Following the Leader (Your Child) by Paul Simeone

In previous articles, I have discussed the critical role of parents and caregivers and how they can encourage speech and language development. In this article, I will explore why following a child's lead is so important.

It is natural and common that, as parents, we think about encouraging communication from an adult perspective—with ideas about the best ways to support our child's growth. Sometimes this includes structured games at a table or picking specific books to read in order to foster target words. However, it is important to keep in mind that growth can be achieved in a variety of ways—and that it is not always necessary for the parent or caregiver to choose the activity. 

The most important thing is for parents and children to have a fun and playful dynamic that will encourage communication. It is often through play that we can capitalize on opportunities to turn motivation into meaningful communication. Sometimes, we can forget that fun can also be purposeful—and who better to remind us of this than our children!

Turning Motivation into Meaningful Communication

All of us can relate to, and most likely agree with, the following statement: We are more likely to communicate with someone when the experience is enjoyable. A child is no different. By following a child’s lead, he or she is more likely to seek out interaction.

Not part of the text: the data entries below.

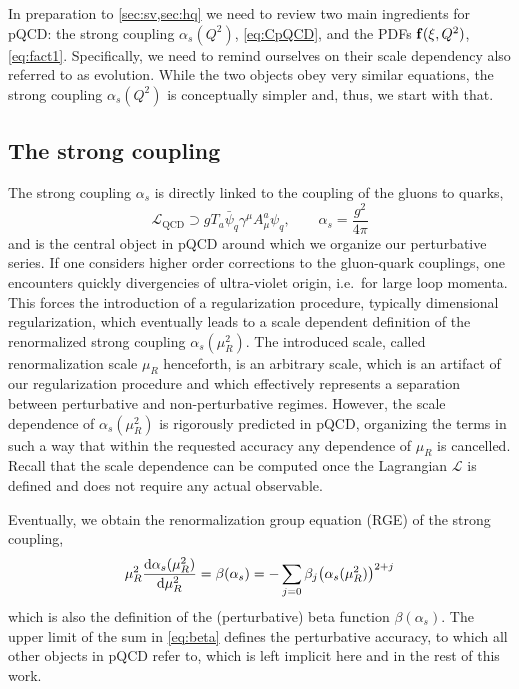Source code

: In preparation to \cref{sec:sv,sec:hq} we need to review two main ingredients for pQCD: the strong coupling $\alpha_s(Q^2)$, \cref{eq:CpQCD}, and the PDFs $\vb f(\xi,Q^2)$, \cref{eq:fact1}.
Specifically, we need to remind ourselves on their scale dependency also referred to as evolution.
While the two objects obey very similar equations, the strong coupling $\alpha_s(Q^2)$ is conceptually simpler and, thus, we start with that.

\subsection{The strong coupling}
\label{sec:as}

The strong coupling $\alpha_s$ is directly linked to the coupling of the gluons to quarks,
\begin{equation}
    \mathcal L_\text{QCD} \supset g T_a \bar{\psi}_q \gamma^\mu A^a_\mu \psi_q, \qquad \alpha_s = \frac{g^2}{4\pi}
\end{equation}
and is the central object in pQCD around which we organize our perturbative series.
If one considers higher order corrections to the gluon-quark couplings, one encounters quickly divergencies of ultra-violet origin, i.e.\ for large loop momenta.
This forces the introduction of a regularization procedure, typically dimensional regularization, which eventually leads to a scale dependent definition of the renormalized strong coupling $\alpha_s(\mu_R^2)$.
The introduced scale, called renormalization scale $\mu_R$ henceforth, is an arbitrary scale, which is an artifact of our regularization procedure and which effectively represents a separation between perturbative and non-perturbative regimes.
However, the scale dependence of $\alpha_s(\mu_R^2)$ is rigorously predicted in pQCD, organizing the terms in such a way that within the requested accuracy any dependence of $\mu_R$ is cancelled.
Recall that the scale dependence can be computed once the Lagrangian $\mathcal L$ is defined and does not require any actual observable.

Eventually, we obtain the renormalization group equation (RGE) of the strong coupling,
\begin{equation}
    \mu_R^2 \dv{\alpha_s(\mu_R^2)}{\mu_R^2} = \beta(\alpha_s) = - \sum_{j=0}\beta_j\qty(\alpha_s(\mu_R^2))^{2+j} \label{eq:beta}
\end{equation}
which is also the definition of the (perturbative) beta function $\beta(\alpha_s)$.
The upper limit of the sum in \cref{eq:beta} defines the perturbative accuracy, to which all other objects in pQCD refer to, which is left implicit here and in the rest of this work.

When putting this into practice, it is helpful to:

  1. Follow the love: Children communicate about the things they are interested in. By harnessing and embracing experiences that are motivating, we can encourage communication.

  2. Get in the game: Get on your child's level and play! 

  3. Be flexible: There is no "wrong way." When we are having fun, it is all right to make mistakes. In fact, mistakes can be useful learning opportunities. It is perfectly OK to toss the directions aside and come up with a new, creative way to play a game.